Required action:
Your result should be every line of the records below that contains the word "Rail".

The input:
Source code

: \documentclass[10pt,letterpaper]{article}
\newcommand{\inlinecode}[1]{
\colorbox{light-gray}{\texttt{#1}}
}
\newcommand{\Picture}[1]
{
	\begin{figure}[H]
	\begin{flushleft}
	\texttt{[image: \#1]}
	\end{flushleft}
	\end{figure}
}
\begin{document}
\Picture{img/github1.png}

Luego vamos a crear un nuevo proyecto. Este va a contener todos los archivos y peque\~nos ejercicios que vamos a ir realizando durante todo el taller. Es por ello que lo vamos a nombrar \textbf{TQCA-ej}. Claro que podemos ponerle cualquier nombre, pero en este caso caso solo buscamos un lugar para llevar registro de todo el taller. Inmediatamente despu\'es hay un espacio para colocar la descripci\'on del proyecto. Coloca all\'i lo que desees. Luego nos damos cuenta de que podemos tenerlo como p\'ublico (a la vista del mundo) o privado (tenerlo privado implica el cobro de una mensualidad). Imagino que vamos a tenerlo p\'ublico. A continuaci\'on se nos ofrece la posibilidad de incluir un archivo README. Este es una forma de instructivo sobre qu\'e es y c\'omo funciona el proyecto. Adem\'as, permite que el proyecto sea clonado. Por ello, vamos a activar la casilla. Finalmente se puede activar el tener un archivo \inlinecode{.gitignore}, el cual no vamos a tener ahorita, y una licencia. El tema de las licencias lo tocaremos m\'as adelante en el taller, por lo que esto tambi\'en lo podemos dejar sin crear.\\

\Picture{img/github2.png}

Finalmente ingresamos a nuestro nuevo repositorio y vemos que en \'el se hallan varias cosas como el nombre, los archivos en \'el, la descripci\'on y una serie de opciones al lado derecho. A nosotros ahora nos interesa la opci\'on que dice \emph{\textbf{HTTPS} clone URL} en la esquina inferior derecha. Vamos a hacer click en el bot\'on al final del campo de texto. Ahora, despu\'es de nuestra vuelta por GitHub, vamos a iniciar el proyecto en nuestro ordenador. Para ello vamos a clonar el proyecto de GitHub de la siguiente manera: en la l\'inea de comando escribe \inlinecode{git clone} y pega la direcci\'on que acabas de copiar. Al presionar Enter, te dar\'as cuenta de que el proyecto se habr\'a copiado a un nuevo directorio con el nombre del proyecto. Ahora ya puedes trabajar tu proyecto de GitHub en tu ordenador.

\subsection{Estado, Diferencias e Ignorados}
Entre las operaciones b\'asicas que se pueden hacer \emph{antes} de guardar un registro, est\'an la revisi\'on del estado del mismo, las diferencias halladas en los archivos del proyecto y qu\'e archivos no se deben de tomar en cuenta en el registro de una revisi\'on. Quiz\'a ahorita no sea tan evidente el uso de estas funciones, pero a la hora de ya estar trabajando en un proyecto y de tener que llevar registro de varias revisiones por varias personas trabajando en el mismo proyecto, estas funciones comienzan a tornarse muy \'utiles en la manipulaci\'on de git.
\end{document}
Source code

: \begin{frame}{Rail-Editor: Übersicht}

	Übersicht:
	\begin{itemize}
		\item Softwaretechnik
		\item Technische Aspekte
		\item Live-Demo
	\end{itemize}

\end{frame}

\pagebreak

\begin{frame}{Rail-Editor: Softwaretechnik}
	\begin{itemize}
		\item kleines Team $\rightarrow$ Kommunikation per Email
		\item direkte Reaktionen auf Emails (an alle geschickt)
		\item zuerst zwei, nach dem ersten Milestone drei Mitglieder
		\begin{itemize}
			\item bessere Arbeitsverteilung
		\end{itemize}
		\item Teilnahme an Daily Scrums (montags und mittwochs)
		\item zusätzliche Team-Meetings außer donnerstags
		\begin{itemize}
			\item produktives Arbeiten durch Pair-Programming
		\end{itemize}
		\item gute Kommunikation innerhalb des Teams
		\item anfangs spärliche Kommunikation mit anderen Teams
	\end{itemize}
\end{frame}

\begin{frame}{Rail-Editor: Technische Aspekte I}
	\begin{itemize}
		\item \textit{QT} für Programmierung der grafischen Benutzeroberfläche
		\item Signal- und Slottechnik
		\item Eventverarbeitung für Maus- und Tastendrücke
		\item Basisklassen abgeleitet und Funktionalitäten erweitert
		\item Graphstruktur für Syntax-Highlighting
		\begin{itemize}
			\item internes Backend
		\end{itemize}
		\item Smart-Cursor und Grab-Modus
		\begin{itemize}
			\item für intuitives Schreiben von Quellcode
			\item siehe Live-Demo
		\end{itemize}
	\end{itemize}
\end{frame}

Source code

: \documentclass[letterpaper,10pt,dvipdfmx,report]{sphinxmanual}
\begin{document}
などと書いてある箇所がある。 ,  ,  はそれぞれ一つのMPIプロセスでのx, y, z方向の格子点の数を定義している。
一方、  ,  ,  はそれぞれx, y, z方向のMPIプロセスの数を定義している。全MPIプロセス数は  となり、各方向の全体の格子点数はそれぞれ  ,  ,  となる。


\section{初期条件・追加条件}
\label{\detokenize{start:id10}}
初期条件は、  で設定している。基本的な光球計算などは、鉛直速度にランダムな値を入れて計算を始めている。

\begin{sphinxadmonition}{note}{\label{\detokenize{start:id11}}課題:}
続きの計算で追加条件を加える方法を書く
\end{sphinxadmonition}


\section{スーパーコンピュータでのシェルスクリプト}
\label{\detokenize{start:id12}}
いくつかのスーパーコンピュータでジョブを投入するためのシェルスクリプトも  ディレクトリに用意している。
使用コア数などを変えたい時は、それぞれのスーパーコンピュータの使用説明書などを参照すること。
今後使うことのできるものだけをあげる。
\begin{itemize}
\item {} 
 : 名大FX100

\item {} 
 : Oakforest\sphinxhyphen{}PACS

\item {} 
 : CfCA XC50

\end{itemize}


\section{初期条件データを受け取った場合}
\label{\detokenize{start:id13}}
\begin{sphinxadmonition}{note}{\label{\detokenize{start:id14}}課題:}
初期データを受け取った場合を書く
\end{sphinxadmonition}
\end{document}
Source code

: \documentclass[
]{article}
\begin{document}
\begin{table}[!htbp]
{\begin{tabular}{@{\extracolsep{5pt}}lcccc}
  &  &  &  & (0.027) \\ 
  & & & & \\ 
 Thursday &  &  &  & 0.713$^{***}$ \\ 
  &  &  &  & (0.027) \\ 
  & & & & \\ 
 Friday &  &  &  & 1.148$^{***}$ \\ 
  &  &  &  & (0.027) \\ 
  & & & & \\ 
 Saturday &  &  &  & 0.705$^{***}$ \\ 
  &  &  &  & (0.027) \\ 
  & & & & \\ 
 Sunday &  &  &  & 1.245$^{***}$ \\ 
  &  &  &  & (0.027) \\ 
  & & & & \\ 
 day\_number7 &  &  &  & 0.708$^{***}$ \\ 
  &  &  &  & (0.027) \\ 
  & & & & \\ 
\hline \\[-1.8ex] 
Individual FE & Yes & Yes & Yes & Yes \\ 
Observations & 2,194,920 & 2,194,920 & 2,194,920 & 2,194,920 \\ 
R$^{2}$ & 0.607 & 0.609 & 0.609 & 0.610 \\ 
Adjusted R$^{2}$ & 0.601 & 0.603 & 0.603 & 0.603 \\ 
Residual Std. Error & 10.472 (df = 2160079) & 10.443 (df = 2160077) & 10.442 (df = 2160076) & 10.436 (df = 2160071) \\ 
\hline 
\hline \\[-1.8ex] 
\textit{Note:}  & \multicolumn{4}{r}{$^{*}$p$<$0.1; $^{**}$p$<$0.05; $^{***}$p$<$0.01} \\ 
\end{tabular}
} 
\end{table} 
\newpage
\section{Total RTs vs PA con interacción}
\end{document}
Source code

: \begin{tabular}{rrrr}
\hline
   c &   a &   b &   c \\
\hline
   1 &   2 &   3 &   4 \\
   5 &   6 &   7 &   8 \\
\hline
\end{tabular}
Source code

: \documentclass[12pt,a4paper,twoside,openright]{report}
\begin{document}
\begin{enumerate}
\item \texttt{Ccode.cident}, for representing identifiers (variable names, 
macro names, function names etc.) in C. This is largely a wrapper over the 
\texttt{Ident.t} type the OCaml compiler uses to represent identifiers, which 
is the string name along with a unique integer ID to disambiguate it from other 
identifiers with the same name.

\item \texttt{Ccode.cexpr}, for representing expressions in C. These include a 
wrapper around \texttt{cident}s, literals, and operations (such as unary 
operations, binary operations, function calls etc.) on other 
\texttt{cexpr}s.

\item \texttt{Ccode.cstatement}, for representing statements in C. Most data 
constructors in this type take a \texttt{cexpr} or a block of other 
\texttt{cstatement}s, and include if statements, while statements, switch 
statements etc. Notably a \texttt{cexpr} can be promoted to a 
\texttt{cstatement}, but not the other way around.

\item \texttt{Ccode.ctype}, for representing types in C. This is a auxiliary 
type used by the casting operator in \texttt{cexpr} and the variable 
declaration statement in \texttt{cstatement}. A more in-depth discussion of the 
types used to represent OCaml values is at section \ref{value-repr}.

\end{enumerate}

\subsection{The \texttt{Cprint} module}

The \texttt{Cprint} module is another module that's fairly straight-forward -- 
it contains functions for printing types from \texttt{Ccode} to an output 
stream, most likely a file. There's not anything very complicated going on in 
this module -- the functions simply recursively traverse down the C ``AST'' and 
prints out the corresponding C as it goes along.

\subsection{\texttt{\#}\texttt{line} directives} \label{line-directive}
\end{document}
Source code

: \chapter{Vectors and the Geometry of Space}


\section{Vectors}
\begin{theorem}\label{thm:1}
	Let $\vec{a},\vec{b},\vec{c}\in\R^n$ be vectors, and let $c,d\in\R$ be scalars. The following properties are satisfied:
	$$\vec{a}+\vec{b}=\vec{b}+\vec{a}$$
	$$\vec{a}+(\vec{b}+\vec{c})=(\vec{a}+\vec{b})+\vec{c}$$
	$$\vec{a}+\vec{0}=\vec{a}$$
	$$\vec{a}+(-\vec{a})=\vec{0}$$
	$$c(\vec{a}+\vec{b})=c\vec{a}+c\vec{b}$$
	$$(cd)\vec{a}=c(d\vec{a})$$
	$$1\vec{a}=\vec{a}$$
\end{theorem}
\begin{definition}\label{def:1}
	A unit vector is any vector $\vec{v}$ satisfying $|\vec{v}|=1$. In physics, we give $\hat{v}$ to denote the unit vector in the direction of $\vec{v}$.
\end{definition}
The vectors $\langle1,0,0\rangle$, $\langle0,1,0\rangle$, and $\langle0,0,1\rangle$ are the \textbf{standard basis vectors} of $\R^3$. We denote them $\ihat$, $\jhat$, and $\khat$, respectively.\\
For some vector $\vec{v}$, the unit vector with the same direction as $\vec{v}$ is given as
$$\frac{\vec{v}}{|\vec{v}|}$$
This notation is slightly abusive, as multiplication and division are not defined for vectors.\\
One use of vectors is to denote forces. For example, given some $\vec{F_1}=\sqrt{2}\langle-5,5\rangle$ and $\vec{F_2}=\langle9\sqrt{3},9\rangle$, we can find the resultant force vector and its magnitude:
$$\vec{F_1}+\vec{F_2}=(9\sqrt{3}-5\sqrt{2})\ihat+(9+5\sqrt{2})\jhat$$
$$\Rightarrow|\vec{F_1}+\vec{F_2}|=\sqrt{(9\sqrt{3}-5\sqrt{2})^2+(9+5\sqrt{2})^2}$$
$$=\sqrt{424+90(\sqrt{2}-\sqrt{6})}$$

Expected answer:
: \begin{frame}{Rail-Editor: Übersicht}
\begin{frame}{Rail-Editor: Softwaretechnik}
\begin{frame}{Rail-Editor: Technische Aspekte I}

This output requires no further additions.